An "extreme" wobble ? 
Did you place the table in another spot on the floor to test? 
Does the table dip at the same corners?
Bringing the legs out towards the table perimeter will help stabilize the table but may not help with uneven legs.
Do these legs thread into a steel plate which attaches to the table underside ? You may need to insert a thin shim between the plates and the table to "lengthen" those legs. You could always shorten the long legs but shims might be easier and safer to perform.


----------



## ric53 (Mar 29, 2014)

> An "extreme" wobble ?
> Did you place the table in another spot on the floor to test?
> Does the table dip at the same corners?
> Bringing the legs out towards the table perimeter will help stabilize the table but may not help with uneven legs.
> ...


----------



## ric53 (Mar 29, 2014)

The legs sit level on the floor and are all the same length. I think it may be the mounting hardware. Maybe "wobble" isn't the right discription. The desk is really shakey. It's sturdy enough but it moves quite a bit.


----------



## JayCee123 (Apr 22, 2016)

Briefly describe mounting hardware. We might be able to help.


----------



## ric53 (Mar 29, 2014)

It is a steel plate with a threaded nut attached at the 10 degree angle. this plate screws to the bottom of the desk. The leg has a 1/4" hanger bolt centered in the leg.

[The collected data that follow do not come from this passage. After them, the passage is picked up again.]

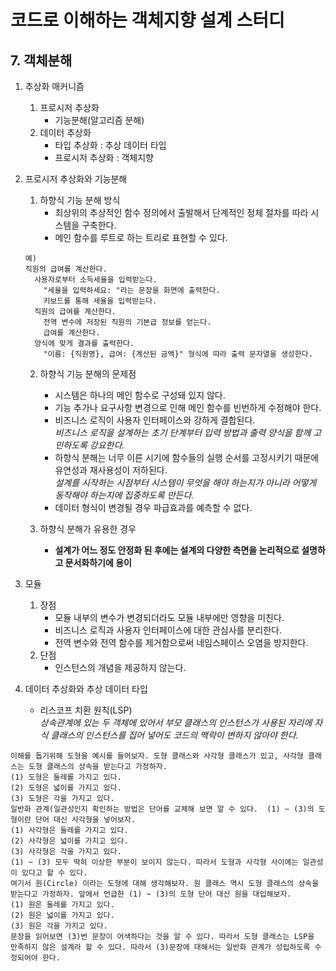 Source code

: # 코드로 이해하는 객체지향 설계 스터디

## 7. 객체분해

1. 추상화 매커니즘
    1. 프로시저 추상화
        - 기능분해(알고리즘 분해)
    2. 데이터 추상화
        - 타입 추상화 : 추상 데이터 타입
        - 프로시저 추상화 : 객체지향

2. 프로시저 추상화와 기능분해
    1. 하향식 기능 분해 방식
        - 최상위의 추상적인 함수 정의에서 출발해서 단계적인 정체 절차를 따라 시스템을 구축한다.
        - 메인 함수를 루트로 하는 트리로 표현할 수 있다.
      
      ```
      예)
      직원의 급여를 계산한다.
        사용자로부터 소득세율을 입력받는다.
          "세율을 입력하세요: "라는 문장을 화면에 출력한다.
          키보드를 통해 세율을 입력받는다.
        직원의 급여를 계산한다.
          전역 변수에 저장된 직원의 기본급 정보를 얻는다.
          급여를 계산한다.
        양식에 맞게 결과를 출력한다.
          "이름: {직원명}, 급여: {계산된 금액}" 형식에 따라 출력 문자열을 생성한다.
      ```
    2. 하향식 기능 분해의 문제점
        * 시스템은 하나의 메인 함수로 구성돼 있지 않다.
        * 기능 추가나 요구사항 변경으로 인해 메인 함수를 빈번하게 수정해야 한다.
        * 비즈니스 로직이 사용자 인터페이스와 강하게 결합된다.<br>
          *비즈니스 로직을 설계하는 초기 단계부터 입력 방법과 출력 양식을 함께 고민하도록 강요한다.*
        * 하향식 분해는 너무 이른 시기에 함수들의 실행 순서를 고정시키기 때문에 유연성과 재사용성이 저하된다.<br>
          *설계를 시작하는 시점부터 시스템이 무엇을 해야 하는지가 아니라 어떻게 동작해야 하는지에 집중하도록 만든다.*
        * 데이터 형식이 변경될 경우 파급효과를 예측할 수 없다.

    3. 하향식 분해가 유용한 경우
        + **설계가 어느 정도 안정화 된 후에는 설계의 다양한 측면을 논리적으로 설명하고 문서화하기에 용이**

3. 모듈
    1. 장점
        + 모듈 내부의 변수가 변경되더라도 모듈 내부에만 영향을 미친다.
        + 비즈니스 로직과 사용자 인터페이스에 대한 관심사를 분리한다.
        + 전역 변수와 전역 함수를 제거함으로써 네임스페이스 오염을 방지한다.
    2. 단점
        + 인스턴스의 개념을 제공하지 않는다.
        
4. 데이터 추상화와 추상 데이터 타입<br>
    - 리스코프 치환 원칙(LSP)<br>
    *상속관계에 있는 두 객체에 있어서 부모 클래스의 인스턴스가 사용된 자리에 자식 클래스의 인스턴스를 집어 넣어도 코드의 맥락이 변하지 않아야 한다.*
```
이해를 돕기위해 도형을 예시를 들어보자. 도형 클래스와 사각형 클래스가 있고, 사각형 클래스는 도형 클래스의 상속을 받는다고 가정하자.
(1) 도형은 둘레를 가지고 있다.
(2) 도형은 넓이를 가지고 있다.
(3) 도형은 각을 가지고 있다.
일반화 관계(일관성인지 확인하는 방법은 단어를 교체해 보면 알 수 있다.  (1) ~ (3)의 도형이란 단어 대신 사각형을 넣어보자.
(1) 사각형은 둘레를 가지고 있다.
(2) 사각형은 넓이를 가지고 있다.
(3) 사각형은 각을 가지고 있다.
(1) ~ (3) 모두 딱히 이상한 부분이 보이지 않는다. 따라서 도형과 사각형 사이에는 일관성이 있다고 할 수 있다.
여기서 원(Circle) 이라는 도형에 대해 생각해보자. 원 클래스 역시 도형 클래스의 상속을 받는다고 가정하자. 앞에서 언급한 (1) ~ (3)의 도형 단어 대신 원을 대입해보자.
(1) 원은 둘레를 가지고 있다.
(2) 원은 넓이를 가지고 있다.
(3) 원은 각을 가지고 있다.
문장을 읽어보면 (3)번 문장이 어색하다는 것을 알 수 있다. 따라서 도형 클래스는 LSP을 만족하지 않은 설계라 할 수 있다. 따라서 (3)문장에 대해서는 일반화 관계가 성립하도록 수정되어야 한다.
```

This hanger bolt is then threaded into the plate by about 1/2". Not the best mounting system but with the size of the desk and the type of legs I don't see how it could ever not move.


----------



## wormil (Nov 19, 2011)

Loose screws? Did you grab each leg and give it a jiggle to see if it is tight. They should be.


----------



## ric53 (Mar 29, 2014)

> Loose screws? Did you grab each leg and give it a jiggle to see if it is tight. They should be.
> 
> - Rick M


DUH, I've been doing this for about 40 years. I think I'd know enough to check rookie issues. Kinda insulting to ask such a dumb question.


----------



## wormil (Nov 19, 2011)

Wasn't my intention to be insulting but you asked for help and gave very little information. If you've been doing this forty years these should be no problem. Good luck.


----------



## runswithscissors (Nov 8, 2012)

I've seen the type of connector you're using, and I think it is inherently wobbly. I realize that's not much help.


----------



## papadan (Mar 6, 2009)

How long are these legs?


----------



## ric53 (Mar 29, 2014)

> How long are these legs?
> 
> - papadan


25". I think I need to come up with some type of apron to help stabalize the legs. This idea sucks because it is going to change the entire look of the piece.


----------



## dhazelton (Feb 11, 2012)

If they are the legs that have a threaded rod in the end and just screw into a plate they are fine for small coffee table sized things but not so much for anything else.


----------



## ric53 (Mar 29, 2014)

> If they are the legs that have a threaded rod in the end and just screw into a plate they are fine for small coffee table sized things but not so much for anything else.
> 
> - dhazelton


That's what I have found out. I'm going to have a very unhappy customer. She is the one who wanted this type of leg.


----------